Tobiah went up to him with the fish gall in his hand,
and holding him firmly, blew into his eyes.
“Courage, father,” he said.
Next he smeared the medicine on his eyes, and it made them smart.
Then, beginning at the corners of Tobit’s eyes,
Tobiah used both hands to peel off the cataracts.

When Tobit saw his son, he threw his arms around him and wept.
He exclaimed, “I can see you, son, the light of my eyes!”
Then he said:

“Blessed be God,
and praised be his great name,
and blessed be all his holy angels.
May his holy name be praised
throughout all the ages,
Because it was he who scourged me,
and it is he who has had mercy on me.
Behold, I now see my son Tobiah!”

Then Tobit went back in, rejoicing and praising God with full voice
for everything that had happened.
Tobiah told his father that
the Lord God had granted him a successful journey;
that he had brought back the money;
and that he had married Raguel’s daughter Sarah,
who would arrive shortly,
for she was approaching the gate of Nineveh.

Tobit and Anna rejoiced
and went out to the gate of Nineveh
to meet their daughter-in-law.
When the people of Nineveh saw Tobit walking along briskly,
with no one leading him by the hand, they were amazed.
Before them all Tobit proclaimed
how God had mercifully restored sight to his eyes.
When Tobit reached Sarah, the wife of his son Tobiah,
he greeted her: “Welcome, my daughter!
Blessed be your God for bringing you to us, daughter!
Blessed is your father, and blessed is my son Tobiah,
and blessed are you, daughter!
Welcome to your home with blessing and joy.
Come in, daughter!”
That day there was joy for all the Jews who lived in Nineveh.

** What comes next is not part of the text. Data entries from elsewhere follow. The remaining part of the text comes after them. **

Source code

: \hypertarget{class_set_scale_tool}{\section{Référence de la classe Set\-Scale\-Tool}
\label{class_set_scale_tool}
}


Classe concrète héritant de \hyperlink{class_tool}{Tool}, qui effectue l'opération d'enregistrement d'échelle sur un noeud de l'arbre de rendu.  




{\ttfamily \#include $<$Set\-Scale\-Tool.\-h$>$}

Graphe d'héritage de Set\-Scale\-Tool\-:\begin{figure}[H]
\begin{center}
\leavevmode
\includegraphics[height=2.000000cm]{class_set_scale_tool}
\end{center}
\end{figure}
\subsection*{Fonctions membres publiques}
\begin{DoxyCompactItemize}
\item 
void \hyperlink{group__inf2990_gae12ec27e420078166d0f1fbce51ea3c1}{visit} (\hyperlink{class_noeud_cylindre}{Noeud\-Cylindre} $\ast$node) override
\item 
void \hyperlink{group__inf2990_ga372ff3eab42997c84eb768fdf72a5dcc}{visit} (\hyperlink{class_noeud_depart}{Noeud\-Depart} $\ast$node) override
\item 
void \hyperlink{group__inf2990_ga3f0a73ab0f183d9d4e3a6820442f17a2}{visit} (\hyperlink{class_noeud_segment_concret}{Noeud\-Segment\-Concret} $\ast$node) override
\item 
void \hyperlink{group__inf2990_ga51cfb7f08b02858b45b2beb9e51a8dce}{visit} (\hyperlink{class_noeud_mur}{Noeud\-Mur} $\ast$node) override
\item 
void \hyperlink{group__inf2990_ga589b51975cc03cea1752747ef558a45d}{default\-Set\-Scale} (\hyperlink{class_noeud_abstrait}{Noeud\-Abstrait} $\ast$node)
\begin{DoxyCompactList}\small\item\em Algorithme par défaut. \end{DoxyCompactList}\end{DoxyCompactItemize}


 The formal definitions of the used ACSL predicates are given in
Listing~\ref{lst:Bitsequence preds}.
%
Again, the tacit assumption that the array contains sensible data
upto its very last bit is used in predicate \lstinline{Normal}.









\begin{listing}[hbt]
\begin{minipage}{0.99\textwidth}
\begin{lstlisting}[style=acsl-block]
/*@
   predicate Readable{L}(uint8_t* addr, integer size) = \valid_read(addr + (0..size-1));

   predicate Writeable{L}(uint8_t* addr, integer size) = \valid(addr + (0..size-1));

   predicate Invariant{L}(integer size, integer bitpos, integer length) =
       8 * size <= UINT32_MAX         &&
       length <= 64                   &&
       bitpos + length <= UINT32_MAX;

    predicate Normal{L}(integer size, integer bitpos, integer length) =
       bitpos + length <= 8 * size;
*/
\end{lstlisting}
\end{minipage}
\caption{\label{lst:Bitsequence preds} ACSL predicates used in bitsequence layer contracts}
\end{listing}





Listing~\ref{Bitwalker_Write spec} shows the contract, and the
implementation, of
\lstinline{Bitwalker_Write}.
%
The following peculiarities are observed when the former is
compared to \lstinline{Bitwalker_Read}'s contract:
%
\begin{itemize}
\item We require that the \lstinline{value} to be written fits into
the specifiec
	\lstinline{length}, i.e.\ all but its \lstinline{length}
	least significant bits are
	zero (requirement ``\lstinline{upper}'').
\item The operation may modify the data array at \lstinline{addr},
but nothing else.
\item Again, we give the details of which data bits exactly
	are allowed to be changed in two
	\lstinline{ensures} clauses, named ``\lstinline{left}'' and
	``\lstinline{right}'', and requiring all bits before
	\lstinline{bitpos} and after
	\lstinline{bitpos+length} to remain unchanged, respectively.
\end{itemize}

Responsorial Psalm PS 146:1B-2, 6C-7, 8-9A, 9BC-10

R. (1b) Praise the Lord, my soul!
or:
R. Alleluia.
Praise the LORD, O my soul;
I will praise the LORD all my life;
I will sing praise to my God while I live.
R. Praise the Lord, my soul!
or:
R. Alleluia.
The LORD keeps faith forever,
secures justice for the oppressed,
gives food to the hungry.
The LORD sets captives free.
R. Praise the Lord, my soul!
or:
R. Alleluia.
The LORD gives sight to the blind.
The LORD raises up those who are bowed down;
the LORD loves the just.
The LORD protects strangers.
R. Praise the Lord, my soul!
or:
R. Alleluia.
The fatherless and the widow he sustains,
but the way of the wicked he thwarts
The LORD shall reign forever,
your God, O Zion, through all generations! Alleluia.
R. Praise the Lord, my soul!
or:
R. Alleluia.

Alleluia JN 14:23

R. Alleluia, alleluia.
Whoever loves me will keep my word,
and my Father will love him
and we will come to him.
R. Alleluia, alleluia.

Gospel MK 12:35-37

As Jesus was teaching in the temple area he said,
“How do the scribes claim that the Christ is the son of David?
David himself, inspired by the Holy Spirit, said:The Lord said to my lord,
‘Sit at my right hand
until I place your enemies under your feet.’
David himself calls him ‘lord’;
so how is he his son?”
The great crowd heard this with delight.